Legacy applications currently send messages through a single Amazon EC2 instance, which then routes the messages to the appropriate destinations. The Amazon EC2 instance is a bottleneck and single point of failure, so the company would like to address these issues. Which services could address this architectural use case? *(Choose two)* • A. Amazon SNS • B. AWS STS • C. Amazon SQS • D. Amazon Route 53 • E. AWS Glue
A. Amazon SNS C. Amazon SQS
A Solutions Architect needs to use AWS to implement pilot light disaster recovery for a three-tier web application hosted in an on-premises datacenter. Which solution allows rapid provision of working, fully-scaled production environment? • A. Continuously replicate the production database server to Amazon RDS. Use AWS CloudFormation to deploy the application and any additional servers if necessary. • B. Continuously replicate the production database server to Amazon RDS. Create one application load balancer and register on-premises servers. Configure ELB Application Load Balancer to automatically deploy Amazon EC2 instances for application and additional servers if the on-premises application is down. • C. Use a scheduled Lambda function to replicate the production database to AWS. Use Amazon Route 53 health checks to deploy the application automatically to Amazon S3 if production is unhealthy. • D. Use a scheduled Lambda function to replicate the production database to AWS. Register on-premises servers to an Auto Scaling group and deploy the application and additional servers if production is unavailable.
A. Continuously replicate the production database server to Amazon RDS. Use AWS CloudFormation to deploy the application and any additional servers if necessary. I didn't know what pilot light was.... so: The term pilot light is often used to describe a DR scenario in which a minimal version of an environment is always running in the cloud. The idea of the pilot light is an analogy that comes from the gas heater. In a gas heater, a small flame that's always on can quickly ignite the entire furnace to heat up a house. CloudFormation is used to create a "technology stack" such as a 3 tier web application. You can basically deploy any service or resource in AWS using templates. Some common use cases are to deploy new environments for testing, replicate environments, launch new applications in new regions, etc.... Think of it as a templated (easy to configure and change) VPC full environment deployment tool.
Two Auto Scaling applications, Application A and Application B, currently run within a shared set of subnets. A Solutions Architect wants to make sure that Application A can make requests to Application B, but Application B should be denied from making requests to Application A. Which is the SIMPLEST solution to achieve this policy? • A. Using security groups that reference the security groups of the other application • B. Using security groups that reference the application server's IP addresses • C. Using Network Access Control Lists to allow/deny traffic based on application IP addresses • D. Migrating the applications to separate subnets from each other
A. Using security groups that reference the security groups of the other application Key Components 1.) Auto Scaling Applications 2.) Shared subnets 3.) SIMPLEST solution 1.) Auto Scaling means that IP addresses will change (as instances turn on or off they get assigned new IP addresses at random).

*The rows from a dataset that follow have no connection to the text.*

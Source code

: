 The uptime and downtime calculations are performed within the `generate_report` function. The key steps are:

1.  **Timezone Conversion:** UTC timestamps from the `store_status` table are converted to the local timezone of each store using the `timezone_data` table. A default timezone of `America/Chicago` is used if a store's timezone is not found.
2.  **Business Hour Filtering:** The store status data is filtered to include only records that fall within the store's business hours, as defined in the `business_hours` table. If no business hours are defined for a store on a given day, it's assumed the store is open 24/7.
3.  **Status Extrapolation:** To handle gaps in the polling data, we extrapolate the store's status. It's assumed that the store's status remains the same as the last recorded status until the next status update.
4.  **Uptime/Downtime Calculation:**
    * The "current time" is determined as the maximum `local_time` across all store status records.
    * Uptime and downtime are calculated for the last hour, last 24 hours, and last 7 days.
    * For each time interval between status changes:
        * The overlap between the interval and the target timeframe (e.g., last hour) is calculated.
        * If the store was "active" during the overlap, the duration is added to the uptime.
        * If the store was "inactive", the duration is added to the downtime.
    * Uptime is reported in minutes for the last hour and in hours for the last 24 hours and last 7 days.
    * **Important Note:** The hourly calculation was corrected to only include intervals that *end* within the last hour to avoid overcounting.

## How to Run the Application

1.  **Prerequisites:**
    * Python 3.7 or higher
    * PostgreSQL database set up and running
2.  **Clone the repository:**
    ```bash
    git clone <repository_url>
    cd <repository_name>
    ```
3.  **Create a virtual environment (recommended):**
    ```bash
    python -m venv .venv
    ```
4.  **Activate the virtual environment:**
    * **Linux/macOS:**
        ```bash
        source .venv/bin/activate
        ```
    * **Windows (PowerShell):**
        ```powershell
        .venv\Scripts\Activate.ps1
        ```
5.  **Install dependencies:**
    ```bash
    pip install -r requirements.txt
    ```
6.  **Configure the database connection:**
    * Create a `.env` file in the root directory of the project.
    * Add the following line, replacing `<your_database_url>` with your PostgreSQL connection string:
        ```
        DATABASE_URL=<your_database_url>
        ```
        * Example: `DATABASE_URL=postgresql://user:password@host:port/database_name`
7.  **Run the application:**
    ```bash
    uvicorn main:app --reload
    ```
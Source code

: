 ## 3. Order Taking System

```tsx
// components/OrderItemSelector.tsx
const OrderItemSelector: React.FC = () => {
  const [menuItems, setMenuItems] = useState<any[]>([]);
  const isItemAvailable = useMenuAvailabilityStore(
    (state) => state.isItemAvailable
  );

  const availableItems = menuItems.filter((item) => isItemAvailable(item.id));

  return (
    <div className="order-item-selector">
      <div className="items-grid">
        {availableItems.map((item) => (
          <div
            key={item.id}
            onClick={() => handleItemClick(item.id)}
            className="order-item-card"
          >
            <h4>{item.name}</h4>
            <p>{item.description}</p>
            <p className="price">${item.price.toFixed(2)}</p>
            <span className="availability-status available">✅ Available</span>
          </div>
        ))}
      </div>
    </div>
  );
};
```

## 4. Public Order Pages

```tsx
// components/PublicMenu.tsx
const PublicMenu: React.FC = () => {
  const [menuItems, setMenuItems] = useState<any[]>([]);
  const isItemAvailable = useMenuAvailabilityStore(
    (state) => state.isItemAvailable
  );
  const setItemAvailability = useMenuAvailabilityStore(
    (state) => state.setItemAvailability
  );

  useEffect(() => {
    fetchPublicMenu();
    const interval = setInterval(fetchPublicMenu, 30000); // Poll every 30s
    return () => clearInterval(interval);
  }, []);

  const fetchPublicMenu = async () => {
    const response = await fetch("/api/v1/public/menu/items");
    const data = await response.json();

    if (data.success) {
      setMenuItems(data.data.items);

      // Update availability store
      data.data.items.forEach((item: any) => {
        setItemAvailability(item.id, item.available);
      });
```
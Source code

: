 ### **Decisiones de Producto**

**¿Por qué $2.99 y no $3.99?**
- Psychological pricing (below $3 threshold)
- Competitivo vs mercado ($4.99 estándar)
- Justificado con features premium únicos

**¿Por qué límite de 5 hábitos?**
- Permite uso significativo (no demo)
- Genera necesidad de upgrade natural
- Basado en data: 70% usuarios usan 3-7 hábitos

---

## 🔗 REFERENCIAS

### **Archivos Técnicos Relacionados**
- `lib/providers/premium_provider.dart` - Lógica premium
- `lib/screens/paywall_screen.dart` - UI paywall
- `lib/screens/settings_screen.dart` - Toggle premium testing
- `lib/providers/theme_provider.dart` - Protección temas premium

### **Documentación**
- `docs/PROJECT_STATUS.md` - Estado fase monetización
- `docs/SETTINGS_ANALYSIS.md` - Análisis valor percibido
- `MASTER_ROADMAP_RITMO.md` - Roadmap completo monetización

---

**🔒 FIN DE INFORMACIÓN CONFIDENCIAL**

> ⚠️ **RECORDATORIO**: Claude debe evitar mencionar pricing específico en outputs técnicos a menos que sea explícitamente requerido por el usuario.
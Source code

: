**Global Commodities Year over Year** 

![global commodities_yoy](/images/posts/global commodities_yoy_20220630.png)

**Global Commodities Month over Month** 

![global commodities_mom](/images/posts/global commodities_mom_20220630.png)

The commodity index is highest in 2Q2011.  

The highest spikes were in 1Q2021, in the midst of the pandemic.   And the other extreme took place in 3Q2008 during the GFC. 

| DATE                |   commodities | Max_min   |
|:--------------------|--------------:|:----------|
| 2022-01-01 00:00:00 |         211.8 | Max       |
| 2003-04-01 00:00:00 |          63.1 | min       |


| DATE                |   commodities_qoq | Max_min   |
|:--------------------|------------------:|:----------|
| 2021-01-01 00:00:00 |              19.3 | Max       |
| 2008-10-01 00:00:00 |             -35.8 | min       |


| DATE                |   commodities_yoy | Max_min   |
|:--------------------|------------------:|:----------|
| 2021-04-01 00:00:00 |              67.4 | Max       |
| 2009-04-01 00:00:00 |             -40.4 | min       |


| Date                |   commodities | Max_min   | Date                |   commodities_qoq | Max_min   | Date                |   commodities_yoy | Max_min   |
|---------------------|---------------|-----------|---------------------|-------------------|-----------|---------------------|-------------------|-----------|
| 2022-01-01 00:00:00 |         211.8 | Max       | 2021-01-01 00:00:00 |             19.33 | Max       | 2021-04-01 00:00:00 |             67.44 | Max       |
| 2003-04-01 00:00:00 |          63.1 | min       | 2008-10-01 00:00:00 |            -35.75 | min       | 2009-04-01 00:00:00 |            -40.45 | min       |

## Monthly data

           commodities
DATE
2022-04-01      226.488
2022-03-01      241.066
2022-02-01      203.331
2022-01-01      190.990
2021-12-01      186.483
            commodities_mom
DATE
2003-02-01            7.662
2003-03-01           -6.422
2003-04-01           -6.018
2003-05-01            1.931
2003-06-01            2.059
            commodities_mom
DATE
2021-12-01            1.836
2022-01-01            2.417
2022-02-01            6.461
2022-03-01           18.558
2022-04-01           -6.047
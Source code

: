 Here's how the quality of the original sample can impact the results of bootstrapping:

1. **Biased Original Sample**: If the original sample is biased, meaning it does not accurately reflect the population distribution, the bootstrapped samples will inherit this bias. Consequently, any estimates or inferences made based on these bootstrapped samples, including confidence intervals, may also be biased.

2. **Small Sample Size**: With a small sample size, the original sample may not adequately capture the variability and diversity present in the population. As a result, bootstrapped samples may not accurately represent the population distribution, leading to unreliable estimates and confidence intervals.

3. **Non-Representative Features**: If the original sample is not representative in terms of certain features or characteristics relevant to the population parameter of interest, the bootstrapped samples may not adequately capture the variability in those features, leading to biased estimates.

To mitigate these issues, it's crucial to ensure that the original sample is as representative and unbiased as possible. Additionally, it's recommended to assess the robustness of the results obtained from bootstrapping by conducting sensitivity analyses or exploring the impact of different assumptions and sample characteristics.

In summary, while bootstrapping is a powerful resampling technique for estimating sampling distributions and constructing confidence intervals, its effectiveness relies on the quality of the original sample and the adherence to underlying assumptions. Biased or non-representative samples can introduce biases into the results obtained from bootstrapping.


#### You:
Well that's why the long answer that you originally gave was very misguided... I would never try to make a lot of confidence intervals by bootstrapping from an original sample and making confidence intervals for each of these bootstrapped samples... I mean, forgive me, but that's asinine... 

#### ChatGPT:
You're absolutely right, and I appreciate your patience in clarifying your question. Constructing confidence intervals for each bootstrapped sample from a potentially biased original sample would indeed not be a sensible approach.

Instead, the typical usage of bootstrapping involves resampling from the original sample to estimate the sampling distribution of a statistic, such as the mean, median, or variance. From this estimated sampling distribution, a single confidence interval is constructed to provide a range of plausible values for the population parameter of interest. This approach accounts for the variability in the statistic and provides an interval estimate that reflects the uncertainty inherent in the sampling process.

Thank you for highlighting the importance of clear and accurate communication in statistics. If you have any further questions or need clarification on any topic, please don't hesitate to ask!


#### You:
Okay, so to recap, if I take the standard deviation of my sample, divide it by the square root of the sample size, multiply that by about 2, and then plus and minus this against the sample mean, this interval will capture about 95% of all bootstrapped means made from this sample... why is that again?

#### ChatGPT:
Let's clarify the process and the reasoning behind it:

This means that Option B and option C are out of the running because you can't block an IP you don't know. 2.) Option D recommends separating the applications on different subnets, but this doesn't solve the problem of communication. This is a partial solution and even then the IP address problem addressed in (1) would still be applicable. 3.) The simplest solution is to just change the security group in Answer A. Security groups are "stateful" and can define "allow" rules (cannot define deny rules). This means you set up a Security Group for A that allows access to Application B. This means that Application A can query and B can respond. However, Application B cannot initiate a query.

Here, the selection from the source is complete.